### TASK TO COMPLETE
For this exercise, write each entry below out precisely and omit the pictures.

══════

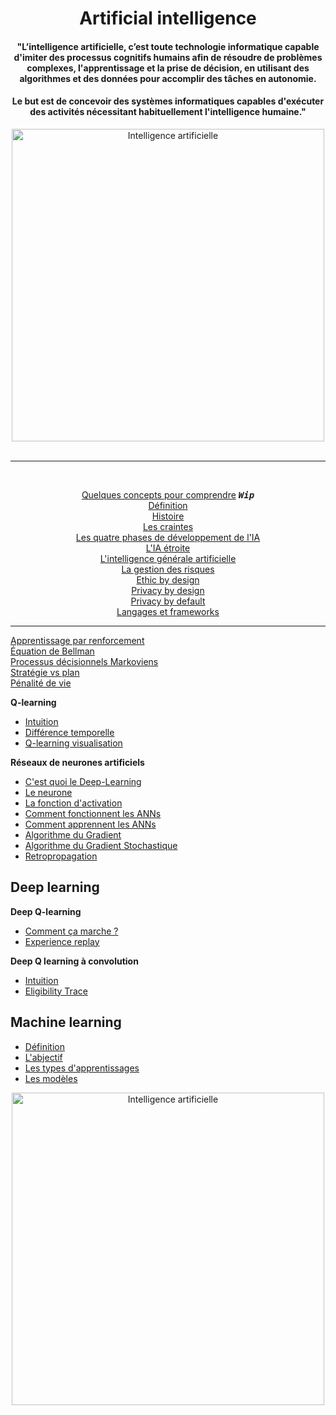 <h1 align="center">Artificial intelligence</h1>
<h4 align="center">"L’intelligence artificielle, c’est toute technologie informatique capable d'imiter des processus cognitifs humains afin de résoudre de problèmes complexes, l'apprentissage et la prise de décision, en utilisant des algorithmes et des données pour accomplir des tâches en autonomie.</h4>
<h4 align="center">Le but est de concevoir des systèmes informatiques capables d'exécuter des activités nécessitant habituellement l'intelligence humaine."</h4>
<!-- <br> -->
<div align="center">
    <!-- <img src="img\ai.webp" alt="Intelligence artificielle" title="Intelligence artificielle" height="500px"> -->
    <!-- <img align="center" src="img\T4JJfM4rH7ibTZXbojOQ--1--ojlrz.webp" alt="Intelligence artificielle" title="Intelligence artificielle" height="500px"> -->
    <a href="#"><img align="center" src="https://maze-guru.oss-accelerate.aliyuncs.com/image/AE493CE96966A0AB67A85A38E639F14F-01.jpg" title="Intelligence artificielle" height="500px"></a>

</div>
<br>
<hr>
<br>
<div align="center">

[Quelques concepts pour comprendre](basics/basicConcepts "Quelques concepts pour comprendre ce qu'est l'intelligence artificielle") <kbd>_**Wip**_</kbd>   
[Définition](basics/define "Qu'est-ce qu'une intelligence artificielle")   
[Histoire](basics/history "L'histoire de l'intelligence artificielle")   
[Les craintes](basics/fears "Les caintes face à l'IA")   
[Les quatre phases de développement de l'IA](basics/aiDevelopmentPeriods "Les quates grandes phases de l'intelligence artificielle")  
[L'IA étroite](basics/weakAI "Weak AI = Narrow AI (IA étroite)")  
[L'intelligence générale artificielle](basics/agi "Intelligence générale artificielle = IA forte")  
[La gestion des risques](basics/riskManagement "La gestion des risques")  
[Ethic by design](basics/ethicByDesign "Ethic by design")  
[Privacy by design](basics/privacyByDesign "Privacy by design")  
[Privacy by default](basics/privacyByDefault "Privacy by default")  
[Langages et frameworks](basics/languagesAndFrameworks "Langages et frameworks")  

</div>

___

[Apprentissage par renforcement](reinforcementLearning "Apprentissage par renforcement")  
[Équation de Bellman](BellmanEquation "Équation de Bellman")  
[Processus décisionnels Markoviens](processusDeDecisionMarkoviens "Processus décisionnels Markoviens")  
[Stratégie vs plan](StatégieVSplan "Stratégie vs plan")  
[Pénalité de vie](PenaliteDeVie "Pénalité de vie")  

**Q-learning**  
- [Intuition](Q-learningIntuition "Q-Learning, Intuition")  
- [Différence temporelle](timeDifference "Différence temporelle")  
- [Q-learning visualisation](Q-learningVisualisaition "Q-learning visualisation")  

**Réseaux de neurones artificiels**  
* [C'est quoi le Deep-Learning](ArtificiallNeuralNetwork/WhatsDeepLearning  "C'est quoi l'apprentissage profond")  
* [Le neurone](ArtificiallNeuralNetwork/Neuron "Le neurone")  
* [La fonction d'activation](ArtificiallNeuralNetwork/activationFunction "La fonction d'activation")  
* [Comment fonctionnent les ANNs](ArtificiallNeuralNetwork/HowANNswork "Comment fonctionnenet les réseaux de neurones artificiels")  
* [Comment apprennent les ANNs](ArtificiallNeuralNetwork/HowANNsLearn "Comment apprennent les réseaux de neurones artificiels")  
* [Algorithme du Gradient](ArtificiallNeuralNetwork/gradientAlgorithm "Mettre à jour les poids avec l'algorithme du Gradient")  
* [Algorithme du Gradient Stochastique](ArtificiallNeuralNetwork/stochasticGradientAlgorithm "Algorithme du Gradient Stochastique")  
* [Retropropagation](ArtificiallNeuralNetwork/Retropropagation "La retropropagation")

<!-- **Réseau de neurone à convolution**
* [Définition]( 'Qu'est qu'un réseau de neurone à convolution)
* [Convolution]()
* [Couche ReLU]()
* [Pooling]()
* [Flattening]()
* [Full conection]()
* [Fonction `softmax` et entropie croisée]() -->

## **Deep learning**
**Deep Q-learning**
* [Comment ça marche ?](Deep_Q-Learning_intuition/ccm "Comment ça marche")  
* [Experience replay](Deep_Q-Learning_intuition/experienceReplay "Experience replay")

**Deep Q learning à convolution**
* [Intuition](Convolutional_Deep_Q-learning/Intuition)  
* [Eligibility Trace](Convolutional_Deep_Q-learning/eligibilityTrace "n-step Q-Learning")

## **Machine learning**
* [Définition](machineLearning/definition "Définition de l'apprentissage automatique")
* [L'abjectif](machineLearning/goal "L'objectif recherché en l'apprentissage automatique")
* [Les types d'apprentissages](machineLearning/typesOfLearning "Les types d'apprentissage")
* [Les modèles](machineLearning/models "Les modèles de machine learning")
<!-- * [Les biais](machineLearning/bias "Les biais") -->

<div align="center">
    <a href="#">
        <!-- img align="center" src="https://maze-guru.oss-accelerate.aliyuncs.com/image/101E8BCE8EE41BE7B8718F2CCDEE1C67-01.jpg" alt="Intelligence artificielle" title="Intelligence artificielle" height="500px"> -->
        <!-- <img align="center" src="https://maze-guru.oss-accelerate.aliyuncs.com/image/608AA2F661846DF8855A13AF358253C1-01.jpg" alt="Intelligence artificielle" title="Intelligence artificielle" height="500px"> -->
        <img align="center" src="https://maze-guru.oss-accelerate.aliyuncs.com/image/422BC52DFA06E274BDA7F733D2DCAAD4-01.jpg" alt="Intelligence artificielle" title="Intelligence artificielle" height="500px">
    </a>
</div>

══════

### WRITTEN REPLY
 <h1 align="center">Artificial intelligence</h1>
<h4 align="center">"L’intelligence artificielle, c’est toute technologie informatique capable d'imiter des processus cognitifs humains afin de résoudre de problèmes complexes, l'apprentissage et la prise de décision, en utilisant des algorithmes et des données pour accomplir des tâches en autonomie.</h4>
<h4 align="center">Le but est de concevoir des systèmes informatiques capables d'exécuter des activités nécessitant habituellement l'intelligence humaine."</h4>
<!-- <br> -->
<div align="center">
    <!-- <img src="img\ai.webp" alt="Intelligence artificielle" title="Intelligence artificielle" height="500px"> -->
    <!-- <img align="center" src="img\T4JJfM4rH7ibTZXbojOQ--1--ojlrz.webp" alt="Intelligence artificielle" title="Intelligence artificielle" height="500px"> -->
    <a href="#"><img align="center" src="https://maze-guru.oss-accelerate.aliyuncs.com/image/AE493CE96966A0AB67A85A38E639F14F-01.jpg" title="Intelligence artificielle" height="500px"></a>

</div>
<br>
<hr>
<br>
<div align="center">

[Quelques concepts pour comprendre](basics/basicConcepts "Quelques concepts pour comprendre ce qu'est l'intelligence artificielle") <kbd>_**Wip**_</kbd>   
[Définition](basics/define "Qu'est-ce qu'une intelligence artificielle")   
[Histoire](basics/history "L'histoire de l'intelligence artificielle")   
[Les craintes](basics/fears "Les caintes face à l'IA")   
[Les quatre phases de développement de l'IA](basics/aiDevelopmentPeriods "Les quates grandes phases de l'intelligence artificielle")  
[L'IA étroite](basics/weakAI "Weak AI = Narrow AI (IA étroite)")  
[L'intelligence générale artificielle](basics/agi "Intelligence générale artificielle = IA forte")  
[La gestion des risques](basics/riskManagement "La gestion des risques")  
[Ethic by design](basics/ethicByDesign "Ethic by design")  
[Privacy by design](basics/privacyByDesign "Privacy by design")  
[Privacy by default](basics/privacyByDefault "Privacy by default")  
[Langages et frameworks](basics/languagesAndFrameworks "Langages et frameworks")  

</div>

___

[Apprentissage par renforcement](reinforcementLearning "Apprentissage par renforcement")  
[Équation de Bellman](BellmanEquation "Équation de Bellman")  
[Processus décisionnels Markoviens](processusDeDecisionMarkoviens "Processus décisionnels Markoviens")  
[Stratégie vs plan](StatégieVSplan "Stratégie vs plan")  
[Pénalité de vie](PenaliteDeVie "Pénalité de vie")  

**Q-learning**  
- [Intuition](Q-learningIntuition "Q-Learning, Intuition")  
- [Différence temporelle](timeDifference "Différence temporelle")  
- [Q-learning visualisation](Q-learningVisualisaition "Q-learning visualisation")  

**Réseaux de neurones artificiels**  
* [C'est quoi le Deep-Learning](ArtificiallNeuralNetwork/WhatsDeepLearning  "C'est quoi l'apprentissage profond")  
* [Le neurone](ArtificiallNeuralNetwork/Neuron "Le neurone")  
* [La fonction d'activation](ArtificiallNeuralNetwork/activationFunction "La fonction d'activation")  
* [Comment fonctionnent les ANNs](ArtificiallNeuralNetwork/HowANNswork "Comment fonctionnenet les réseaux de neurones artificiels")  
* [Comment apprennent les ANNs](ArtificiallNeuralNetwork/HowANNsLearn "Comment apprennent les réseaux de neurones artificiels")  
* [Algorithme du Gradient](ArtificiallNeuralNetwork/gradientAlgorithm "Mettre à jour les poids avec l'algorithme du Gradient")  
* [Algorithme du Gradient Stochastique](ArtificiallNeuralNetwork/stochasticGradientAlgorithm "Algorithme du Gradient Stochastique")  
* [Retropropagation](ArtificiallNeuralNetwork/Retropropagation "La retropropagation")

<!-- **Réseau de neurone à convolution**
* [Définition]( 'Qu'est qu'un réseau de neurone à convolution)
* [Convolution]()
* [Couche ReLU]()
* [Pooling]()
* [Flattening]()
* [Full conection]()
* [Fonction `softmax` et entropie croisée]() -->

## **Deep learning**
**Deep Q-learning**
* [Comment ça marche ?](Deep_Q-Learning_intuition/ccm "Comment ça marche")  
* [Experience replay](Deep_Q-Learning_intuition/experienceReplay "Experience replay")

**Deep Q learning à convolution**
* [Intuition](Convolutional_Deep_Q-learning/Intuition)  
* [Eligibility Trace](Convolutional_Deep_Q-learning/eligibilityTrace "n-step Q-Learning")

## **Machine learning**
* [Définition](machineLearning/definition "Définition de l'apprentissage automatique")
* [L'abjectif](machineLearning/goal "L'objectif recherché en l'apprentissage automatique")
* [Les types d'apprentissages](machineLearning/typesOfLearning "Les types d'apprentissage")
* [Les modèles](machineLearning/models "Les modèles de machine learning")
<!-- * [Les biais](machineLearning/bias "Les biais") -->

<div align="center">
    <a href="#">
        <!-- img align="center" src="https://maze-guru.oss-accelerate.aliyuncs.com/image/101E8BCE8EE41BE7B8718F2CCDEE1C67-01.jpg" alt="Intelligence artificielle" title="Intelligence artificielle" height="500px"> -->
        <!-- <img align="center" src="https://maze-guru.oss-accelerate.aliyuncs.com/image/608AA2F661846DF8855A13AF358253C1-01.jpg" alt="Intelligence artificielle" title="Intelligence artificielle" height="500px"> -->
        <img align="center" src="https://maze-guru.oss-accelerate.aliyuncs.com/image/422BC52DFA06E274BDA7F733D2DCAAD4-01.jpg" alt="Intelligence artificielle" title="Intelligence artificielle" height="500px">
    </a>
</div>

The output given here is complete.